The keyword suggestion tool has 3 modes of finding synonyms: Campaign Association - choose synonyms based on what other keywords advertisers are buying, Contained - similar words from content on the web and Similarity - based on similar words in our taxonomy.

To use the tool on your site, select a page on your web site, enter the URL in cell A1, then click on the Keyword Extraction button. This shows you the list of keywords that a search engine may find interesting on your web site. For this example, I've used Barack Obama's list of campaign issues.

The key question to ask yourself with these results is "Are these the words my customers will search for?". If not, use the keyword suggestion tool to see if you can find some better alternatives and include those in your page text.

keyword-extraction-adcenter

Who are your customers?

Once you've taken a look at some of your pages and you feel like you've got a good sense of what keywords represent your site or your content, you can use the demographic tools to find out more information about the folks search for those terms.

The tool provides information on Gender, Age, and Geography.

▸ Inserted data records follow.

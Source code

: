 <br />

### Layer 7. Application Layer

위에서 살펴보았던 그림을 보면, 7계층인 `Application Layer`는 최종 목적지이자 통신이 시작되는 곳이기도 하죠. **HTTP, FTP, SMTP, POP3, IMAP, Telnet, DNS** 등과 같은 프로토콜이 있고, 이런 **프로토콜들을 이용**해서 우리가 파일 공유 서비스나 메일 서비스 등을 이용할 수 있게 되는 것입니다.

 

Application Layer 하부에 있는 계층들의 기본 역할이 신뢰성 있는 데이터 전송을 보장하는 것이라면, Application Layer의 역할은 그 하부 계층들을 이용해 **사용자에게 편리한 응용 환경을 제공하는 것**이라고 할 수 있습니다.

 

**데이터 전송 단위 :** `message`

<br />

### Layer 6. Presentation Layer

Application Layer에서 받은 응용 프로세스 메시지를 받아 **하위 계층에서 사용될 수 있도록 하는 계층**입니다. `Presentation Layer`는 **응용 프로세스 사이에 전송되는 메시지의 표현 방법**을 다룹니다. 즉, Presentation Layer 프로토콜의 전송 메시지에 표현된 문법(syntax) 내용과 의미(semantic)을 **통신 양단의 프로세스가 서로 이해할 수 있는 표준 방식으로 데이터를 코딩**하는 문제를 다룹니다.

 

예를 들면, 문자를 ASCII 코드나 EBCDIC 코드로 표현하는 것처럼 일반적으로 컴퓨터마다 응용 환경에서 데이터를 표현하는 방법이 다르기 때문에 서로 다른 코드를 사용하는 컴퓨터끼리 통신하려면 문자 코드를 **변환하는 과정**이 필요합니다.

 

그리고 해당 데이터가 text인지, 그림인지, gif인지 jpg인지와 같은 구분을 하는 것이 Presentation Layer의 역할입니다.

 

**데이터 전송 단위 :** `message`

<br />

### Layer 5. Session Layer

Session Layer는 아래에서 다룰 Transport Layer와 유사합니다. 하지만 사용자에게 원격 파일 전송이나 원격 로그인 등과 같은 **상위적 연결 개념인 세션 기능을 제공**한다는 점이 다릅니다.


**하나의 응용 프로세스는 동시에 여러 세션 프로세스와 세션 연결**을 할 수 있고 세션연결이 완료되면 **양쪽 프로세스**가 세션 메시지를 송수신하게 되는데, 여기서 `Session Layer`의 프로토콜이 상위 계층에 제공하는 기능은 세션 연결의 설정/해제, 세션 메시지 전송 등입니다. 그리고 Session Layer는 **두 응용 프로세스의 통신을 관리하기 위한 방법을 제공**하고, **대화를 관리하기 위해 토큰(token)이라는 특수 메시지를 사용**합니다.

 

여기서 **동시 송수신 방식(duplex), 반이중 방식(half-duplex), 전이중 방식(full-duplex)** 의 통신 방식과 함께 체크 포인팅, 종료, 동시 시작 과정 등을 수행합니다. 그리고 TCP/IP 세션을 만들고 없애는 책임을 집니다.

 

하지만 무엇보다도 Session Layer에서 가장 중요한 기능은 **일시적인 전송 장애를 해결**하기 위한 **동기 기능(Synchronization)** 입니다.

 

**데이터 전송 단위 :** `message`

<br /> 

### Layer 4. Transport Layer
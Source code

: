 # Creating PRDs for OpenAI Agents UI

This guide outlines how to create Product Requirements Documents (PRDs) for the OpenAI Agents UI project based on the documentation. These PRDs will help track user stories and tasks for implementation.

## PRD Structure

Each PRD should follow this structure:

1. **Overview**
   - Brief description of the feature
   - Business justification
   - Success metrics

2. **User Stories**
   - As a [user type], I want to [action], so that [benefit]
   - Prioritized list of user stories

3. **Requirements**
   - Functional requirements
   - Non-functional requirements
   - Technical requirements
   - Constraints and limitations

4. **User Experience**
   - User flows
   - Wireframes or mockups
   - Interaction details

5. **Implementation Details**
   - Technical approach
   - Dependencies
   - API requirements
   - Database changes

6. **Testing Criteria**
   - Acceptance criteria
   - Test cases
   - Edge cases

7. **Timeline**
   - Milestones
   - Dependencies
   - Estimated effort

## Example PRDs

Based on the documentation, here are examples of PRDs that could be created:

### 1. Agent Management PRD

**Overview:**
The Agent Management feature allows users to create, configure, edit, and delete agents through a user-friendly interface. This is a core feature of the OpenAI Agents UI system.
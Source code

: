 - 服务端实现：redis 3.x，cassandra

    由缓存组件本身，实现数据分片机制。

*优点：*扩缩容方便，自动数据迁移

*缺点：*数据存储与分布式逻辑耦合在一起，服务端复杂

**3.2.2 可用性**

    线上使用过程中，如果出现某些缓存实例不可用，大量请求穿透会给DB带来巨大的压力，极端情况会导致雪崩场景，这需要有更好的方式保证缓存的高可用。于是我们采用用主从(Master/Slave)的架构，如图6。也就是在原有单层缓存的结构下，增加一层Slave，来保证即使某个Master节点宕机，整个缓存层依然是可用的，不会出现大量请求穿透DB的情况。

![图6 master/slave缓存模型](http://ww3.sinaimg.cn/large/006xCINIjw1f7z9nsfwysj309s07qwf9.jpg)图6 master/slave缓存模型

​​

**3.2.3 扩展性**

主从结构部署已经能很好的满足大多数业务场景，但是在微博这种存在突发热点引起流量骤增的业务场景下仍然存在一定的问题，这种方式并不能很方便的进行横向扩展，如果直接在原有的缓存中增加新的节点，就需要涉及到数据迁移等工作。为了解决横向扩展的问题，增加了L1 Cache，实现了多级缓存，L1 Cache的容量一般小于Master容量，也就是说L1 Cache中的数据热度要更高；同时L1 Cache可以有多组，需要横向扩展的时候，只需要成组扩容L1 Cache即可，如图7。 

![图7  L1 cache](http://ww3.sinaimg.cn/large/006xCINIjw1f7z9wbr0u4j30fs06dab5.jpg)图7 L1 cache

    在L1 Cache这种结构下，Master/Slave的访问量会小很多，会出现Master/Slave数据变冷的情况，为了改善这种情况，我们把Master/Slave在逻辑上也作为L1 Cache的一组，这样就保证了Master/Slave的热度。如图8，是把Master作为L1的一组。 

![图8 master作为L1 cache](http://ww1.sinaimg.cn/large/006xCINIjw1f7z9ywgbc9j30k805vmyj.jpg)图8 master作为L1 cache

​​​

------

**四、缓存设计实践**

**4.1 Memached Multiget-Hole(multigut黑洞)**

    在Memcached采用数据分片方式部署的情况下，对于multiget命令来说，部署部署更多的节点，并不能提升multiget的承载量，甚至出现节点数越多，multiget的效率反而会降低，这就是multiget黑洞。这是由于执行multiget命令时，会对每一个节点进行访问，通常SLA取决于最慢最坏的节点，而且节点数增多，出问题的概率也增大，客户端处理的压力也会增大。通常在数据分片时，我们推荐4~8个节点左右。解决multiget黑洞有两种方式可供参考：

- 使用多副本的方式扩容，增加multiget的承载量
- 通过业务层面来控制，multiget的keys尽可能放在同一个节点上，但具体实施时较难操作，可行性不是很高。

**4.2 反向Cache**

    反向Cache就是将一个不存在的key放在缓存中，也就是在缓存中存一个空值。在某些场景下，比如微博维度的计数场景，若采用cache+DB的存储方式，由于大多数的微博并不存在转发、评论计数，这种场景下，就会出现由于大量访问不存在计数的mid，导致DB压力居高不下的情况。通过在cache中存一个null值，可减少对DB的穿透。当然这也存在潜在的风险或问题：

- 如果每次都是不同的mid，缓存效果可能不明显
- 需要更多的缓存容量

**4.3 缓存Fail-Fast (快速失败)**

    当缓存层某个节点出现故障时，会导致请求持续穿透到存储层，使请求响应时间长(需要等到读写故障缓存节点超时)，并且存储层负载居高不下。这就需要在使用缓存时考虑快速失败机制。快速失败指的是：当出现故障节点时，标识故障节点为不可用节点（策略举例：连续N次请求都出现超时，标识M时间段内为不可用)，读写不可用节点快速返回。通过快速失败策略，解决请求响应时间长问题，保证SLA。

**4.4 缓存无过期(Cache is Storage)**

To use this, simply select one or more keywords in excel and click the appropriate button (Geography or Demographics). Tip: highlight the data and select Bar Chart from the Insert menu.

 

How many people are searching?

You can also use the tool to determine how frequently people are searching for your terms, and what other terms in a particular category are spiking over a specific period of time. The tool will also extrapolate the trend data several months into the future using a regression technique.

To get the trend data, simply select your keywords, and click on the Monthly Traffic button (note you can see daily or monthly traffic). The following is the monthly traffic for some of the current presidential candidates, with the most recent 3 months extrapolated. Sometimes analysts use this to infer trends within audiences or markets, I would be careful not to read too much into this and bet your whole business on it. But it can be an extremely useful when used in combination with other information about your customers or industry. (or just to show pretty charts to your boss)


One word of caution on the buzz index, the data is not filtered in the same way Google Trends is, so you may see some noise, like people searching for things like "politic". Some editorial staff use this data as one source in defining the topics they should write about to ensure they are producing the stories people are looking for.

The "buzz index" is associated within a particular category, not a specific keyword. To create a report, click on the Buzz Search button, and select a category you're interested in. Note that the numbers correspond to the actual number of times those keywords were searched for in Live Search & MSN Search.

 
So as you continue to increase your knowledge of your customer and market, you should spend the $5 and download the adCenter add-in for Excel. It provides a treasure trove of information about your business and your customers that should take you a little bit further in understanding them and thus building better products and marketing campaigns.